La respuesta fue emitida ante una solicitud presentada en la Plataforma Nacional de Transparencia. Andrés Olmo Ortega, encargado del Departamento de Recursos Financieros de la Jefatura de la Oficina de la Gobernadora, señaló que los documentos forman parte de procedimientos administrativos sensibles en los que interviene directamente el sujeto obligado.

Según el documento, la información contiene aspectos sensibles de la operación y funcionamiento de las instalaciones gubernamentales. La oficina añadió que no puede entregar datos de forma aislada porque la reserva abarca la totalidad de los documentos solicitados.
El 21 de julio, Nahle García reconoció que la obra había superado los 60 millones de pesos previstos, aunque no informó el costo final. La remodelación, iniciada desde 2025, ha generado opiniones divididas entre quienes respaldan la restauración del inmueble histórico y quienes cuestionan el gasto destinado a los trabajos.
En la Plataforma Nacional de Transparencia tampoco aparece información pública sobre el proceso de licitación ni sobre algún acuerdo de adjudicación. Por ello, no se conocen en detalle el presupuesto aplicado, los contratos ni el alcance completo de las obras realizadas en la sede del gobierno estatal.
Hace tres días, el secretario de Gobierno, Ricardo Ahued Bardahuil, afirmó que no hay información oculta y sostuvo que los contratos y costos serán dados a conocer cuando concluyan los trabajos. Indicó que participan varios proveedores para tareas como la renovación eléctrica, tablaroca y sistemas de voz y datos.
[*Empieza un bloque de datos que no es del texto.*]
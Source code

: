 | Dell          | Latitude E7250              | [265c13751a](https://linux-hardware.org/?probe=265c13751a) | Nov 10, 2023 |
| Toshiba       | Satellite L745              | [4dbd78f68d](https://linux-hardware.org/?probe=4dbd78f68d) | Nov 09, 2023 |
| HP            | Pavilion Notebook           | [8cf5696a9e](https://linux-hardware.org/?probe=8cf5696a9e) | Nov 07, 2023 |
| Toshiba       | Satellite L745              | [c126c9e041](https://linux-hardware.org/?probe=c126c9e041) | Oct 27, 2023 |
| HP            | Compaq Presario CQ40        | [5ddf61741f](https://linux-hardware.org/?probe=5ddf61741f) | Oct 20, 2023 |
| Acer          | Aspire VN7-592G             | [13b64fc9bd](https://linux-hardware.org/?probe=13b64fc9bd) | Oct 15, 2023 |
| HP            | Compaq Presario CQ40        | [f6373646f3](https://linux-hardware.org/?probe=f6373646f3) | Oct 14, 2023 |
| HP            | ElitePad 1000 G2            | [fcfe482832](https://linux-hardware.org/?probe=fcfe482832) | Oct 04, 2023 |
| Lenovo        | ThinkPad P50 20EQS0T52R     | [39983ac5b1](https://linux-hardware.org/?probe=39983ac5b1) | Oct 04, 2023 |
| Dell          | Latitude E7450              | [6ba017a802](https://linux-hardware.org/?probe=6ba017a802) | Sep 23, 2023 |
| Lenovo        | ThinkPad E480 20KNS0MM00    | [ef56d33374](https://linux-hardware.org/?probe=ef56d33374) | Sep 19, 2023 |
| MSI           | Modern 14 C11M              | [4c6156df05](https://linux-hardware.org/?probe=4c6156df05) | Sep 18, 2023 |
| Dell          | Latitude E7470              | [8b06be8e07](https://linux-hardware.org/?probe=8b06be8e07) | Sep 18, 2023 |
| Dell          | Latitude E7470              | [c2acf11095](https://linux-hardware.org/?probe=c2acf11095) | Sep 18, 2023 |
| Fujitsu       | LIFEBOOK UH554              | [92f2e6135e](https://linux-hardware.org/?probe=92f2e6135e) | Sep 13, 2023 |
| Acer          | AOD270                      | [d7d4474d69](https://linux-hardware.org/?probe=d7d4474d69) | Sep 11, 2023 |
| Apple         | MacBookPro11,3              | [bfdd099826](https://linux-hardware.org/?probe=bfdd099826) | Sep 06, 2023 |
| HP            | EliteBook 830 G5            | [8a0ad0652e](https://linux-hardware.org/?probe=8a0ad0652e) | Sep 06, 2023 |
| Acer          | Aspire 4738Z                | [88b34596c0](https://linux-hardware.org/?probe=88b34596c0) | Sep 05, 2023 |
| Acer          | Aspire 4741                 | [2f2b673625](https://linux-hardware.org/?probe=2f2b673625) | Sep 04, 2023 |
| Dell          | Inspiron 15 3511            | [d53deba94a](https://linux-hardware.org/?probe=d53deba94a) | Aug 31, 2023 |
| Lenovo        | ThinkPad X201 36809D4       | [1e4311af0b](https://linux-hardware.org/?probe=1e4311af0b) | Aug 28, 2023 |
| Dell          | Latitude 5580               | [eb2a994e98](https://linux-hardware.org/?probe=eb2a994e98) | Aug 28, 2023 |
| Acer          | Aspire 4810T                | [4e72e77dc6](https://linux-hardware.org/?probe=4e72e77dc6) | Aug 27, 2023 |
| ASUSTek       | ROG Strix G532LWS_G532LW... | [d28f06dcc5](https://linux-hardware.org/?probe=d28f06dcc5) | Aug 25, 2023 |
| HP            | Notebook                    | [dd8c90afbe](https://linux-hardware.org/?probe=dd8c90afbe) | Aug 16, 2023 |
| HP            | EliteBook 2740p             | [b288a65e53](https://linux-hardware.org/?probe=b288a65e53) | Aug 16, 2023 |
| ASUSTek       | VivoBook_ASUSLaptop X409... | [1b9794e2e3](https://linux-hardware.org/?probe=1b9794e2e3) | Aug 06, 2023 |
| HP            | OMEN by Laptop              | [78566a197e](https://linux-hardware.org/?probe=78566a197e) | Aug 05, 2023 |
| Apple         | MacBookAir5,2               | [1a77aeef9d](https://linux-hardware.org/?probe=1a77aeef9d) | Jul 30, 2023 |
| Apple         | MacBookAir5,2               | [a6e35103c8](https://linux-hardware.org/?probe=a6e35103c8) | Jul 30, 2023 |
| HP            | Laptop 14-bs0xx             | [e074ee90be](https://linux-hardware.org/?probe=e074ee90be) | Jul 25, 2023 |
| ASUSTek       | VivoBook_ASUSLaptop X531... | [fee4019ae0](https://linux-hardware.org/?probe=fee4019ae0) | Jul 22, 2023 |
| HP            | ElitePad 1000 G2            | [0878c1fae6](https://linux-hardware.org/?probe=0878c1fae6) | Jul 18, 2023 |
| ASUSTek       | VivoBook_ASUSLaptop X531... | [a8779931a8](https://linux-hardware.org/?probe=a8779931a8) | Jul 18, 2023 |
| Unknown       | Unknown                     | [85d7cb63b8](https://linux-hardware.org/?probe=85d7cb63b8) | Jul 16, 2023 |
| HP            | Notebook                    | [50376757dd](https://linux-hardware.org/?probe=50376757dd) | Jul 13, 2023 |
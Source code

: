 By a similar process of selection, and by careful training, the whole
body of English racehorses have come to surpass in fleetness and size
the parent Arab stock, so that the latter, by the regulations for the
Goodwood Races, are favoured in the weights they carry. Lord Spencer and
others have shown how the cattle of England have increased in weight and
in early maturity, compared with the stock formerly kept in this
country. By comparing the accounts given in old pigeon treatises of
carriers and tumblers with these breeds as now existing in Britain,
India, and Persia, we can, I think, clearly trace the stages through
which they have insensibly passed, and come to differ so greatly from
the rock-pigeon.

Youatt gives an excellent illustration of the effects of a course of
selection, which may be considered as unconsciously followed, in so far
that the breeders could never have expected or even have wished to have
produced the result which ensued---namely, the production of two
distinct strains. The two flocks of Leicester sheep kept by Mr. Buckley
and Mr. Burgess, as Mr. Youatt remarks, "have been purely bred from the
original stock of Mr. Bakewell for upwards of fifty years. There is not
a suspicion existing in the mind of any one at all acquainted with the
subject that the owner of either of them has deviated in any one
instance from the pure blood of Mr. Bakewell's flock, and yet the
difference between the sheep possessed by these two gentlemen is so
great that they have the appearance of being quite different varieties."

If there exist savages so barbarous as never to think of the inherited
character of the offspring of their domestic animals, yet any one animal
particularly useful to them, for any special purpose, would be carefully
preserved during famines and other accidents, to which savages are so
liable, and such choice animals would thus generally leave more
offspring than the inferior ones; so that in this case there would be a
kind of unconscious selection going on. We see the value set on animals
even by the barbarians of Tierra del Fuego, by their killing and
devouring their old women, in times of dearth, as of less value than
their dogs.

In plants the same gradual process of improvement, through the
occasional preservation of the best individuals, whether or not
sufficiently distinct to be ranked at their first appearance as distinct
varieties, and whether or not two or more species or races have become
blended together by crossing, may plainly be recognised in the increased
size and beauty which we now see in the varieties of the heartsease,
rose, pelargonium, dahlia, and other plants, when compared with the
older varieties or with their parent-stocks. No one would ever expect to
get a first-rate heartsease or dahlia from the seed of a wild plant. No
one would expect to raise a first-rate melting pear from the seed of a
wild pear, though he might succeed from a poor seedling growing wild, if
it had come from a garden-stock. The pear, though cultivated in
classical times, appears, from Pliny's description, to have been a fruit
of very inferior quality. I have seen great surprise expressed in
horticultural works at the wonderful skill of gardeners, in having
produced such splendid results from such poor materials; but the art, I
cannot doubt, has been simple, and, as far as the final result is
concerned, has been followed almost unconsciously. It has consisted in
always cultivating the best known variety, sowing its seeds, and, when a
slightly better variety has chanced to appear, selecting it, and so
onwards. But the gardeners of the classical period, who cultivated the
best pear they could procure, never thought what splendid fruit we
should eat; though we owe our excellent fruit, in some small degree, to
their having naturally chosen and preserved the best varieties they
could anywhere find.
Ahued Bardahuil justificó la urgencia de la intervención por el deterioro estructural del edificio. Como ejemplo, mencionó una losa lateral que estuvo a punto de caer y que actualmente es reparada; añadió que, durante trabajos iniciales de pintura, se detectaron áreas delicadas para el funcionamiento del inmueble.
La obra también provocó críticas después de que Nahle mencionó que uno de los salones llevaría el nombre de la primera gobernadora de Veracruz. Posteriormente anunció que el espacio se llamará Leona Vicario y rechazó haber considerado ponerle su propio nombre.